## What to work on
Filter the records below for the word "Portal". Keep each line that has it.

## Records supplied

:::::

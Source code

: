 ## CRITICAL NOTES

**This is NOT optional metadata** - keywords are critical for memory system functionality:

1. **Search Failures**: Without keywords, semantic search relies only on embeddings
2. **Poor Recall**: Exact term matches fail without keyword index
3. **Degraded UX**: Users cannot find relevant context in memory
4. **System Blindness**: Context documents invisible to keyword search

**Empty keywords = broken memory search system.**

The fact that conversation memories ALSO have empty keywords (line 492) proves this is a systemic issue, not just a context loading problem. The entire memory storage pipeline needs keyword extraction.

:::::

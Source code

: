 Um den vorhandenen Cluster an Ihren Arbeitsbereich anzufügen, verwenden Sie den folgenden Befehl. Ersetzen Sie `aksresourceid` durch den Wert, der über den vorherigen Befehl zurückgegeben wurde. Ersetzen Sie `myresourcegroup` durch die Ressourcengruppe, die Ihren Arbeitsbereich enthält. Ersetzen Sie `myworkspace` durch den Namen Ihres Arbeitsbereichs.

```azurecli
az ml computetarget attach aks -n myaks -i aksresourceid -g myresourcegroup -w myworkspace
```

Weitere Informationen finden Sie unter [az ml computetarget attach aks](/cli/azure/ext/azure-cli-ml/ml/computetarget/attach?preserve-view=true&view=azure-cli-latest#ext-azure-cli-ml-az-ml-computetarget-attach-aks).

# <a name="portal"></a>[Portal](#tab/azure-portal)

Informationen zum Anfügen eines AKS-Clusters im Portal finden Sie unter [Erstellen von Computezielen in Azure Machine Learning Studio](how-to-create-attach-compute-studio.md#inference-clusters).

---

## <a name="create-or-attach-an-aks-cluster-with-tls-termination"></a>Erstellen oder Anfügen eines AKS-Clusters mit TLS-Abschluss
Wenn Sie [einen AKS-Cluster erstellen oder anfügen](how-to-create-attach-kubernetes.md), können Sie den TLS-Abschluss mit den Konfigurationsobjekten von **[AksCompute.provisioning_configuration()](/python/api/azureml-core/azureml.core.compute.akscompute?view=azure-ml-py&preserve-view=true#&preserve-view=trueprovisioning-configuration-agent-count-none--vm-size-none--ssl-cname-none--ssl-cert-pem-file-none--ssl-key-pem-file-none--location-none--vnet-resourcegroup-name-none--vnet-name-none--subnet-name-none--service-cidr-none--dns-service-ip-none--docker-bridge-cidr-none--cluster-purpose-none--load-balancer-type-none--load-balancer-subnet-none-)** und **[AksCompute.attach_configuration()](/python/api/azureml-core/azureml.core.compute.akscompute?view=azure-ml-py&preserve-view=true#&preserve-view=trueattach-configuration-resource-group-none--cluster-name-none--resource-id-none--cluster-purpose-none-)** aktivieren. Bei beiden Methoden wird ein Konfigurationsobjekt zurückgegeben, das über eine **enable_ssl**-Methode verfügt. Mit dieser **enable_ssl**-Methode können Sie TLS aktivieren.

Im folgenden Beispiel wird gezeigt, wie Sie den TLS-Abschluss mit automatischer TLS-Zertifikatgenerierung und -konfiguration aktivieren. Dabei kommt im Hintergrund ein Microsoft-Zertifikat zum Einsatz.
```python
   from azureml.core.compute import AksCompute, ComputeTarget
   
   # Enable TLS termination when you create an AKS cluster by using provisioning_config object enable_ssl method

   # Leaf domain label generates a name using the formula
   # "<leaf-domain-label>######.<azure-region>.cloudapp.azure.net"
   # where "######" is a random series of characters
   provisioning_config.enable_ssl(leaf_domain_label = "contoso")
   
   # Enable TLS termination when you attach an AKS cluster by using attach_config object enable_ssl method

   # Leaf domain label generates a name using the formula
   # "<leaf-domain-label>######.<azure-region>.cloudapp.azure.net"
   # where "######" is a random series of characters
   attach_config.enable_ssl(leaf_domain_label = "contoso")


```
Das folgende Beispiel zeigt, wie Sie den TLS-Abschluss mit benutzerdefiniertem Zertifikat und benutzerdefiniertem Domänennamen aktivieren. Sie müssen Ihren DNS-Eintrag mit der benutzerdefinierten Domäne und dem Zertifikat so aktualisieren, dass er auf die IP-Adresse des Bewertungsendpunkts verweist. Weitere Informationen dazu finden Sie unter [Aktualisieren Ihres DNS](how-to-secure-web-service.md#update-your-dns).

:::::

## Response area
# <a name="portal"></a>[Portal](#tab/azure-portal)
Informationen zum Anfügen eines AKS-Clusters im Portal finden Sie unter [Erstellen von Computezielen in Azure Machine Learning Studio](how-to-create-attach-compute-studio.md#inference-clusters).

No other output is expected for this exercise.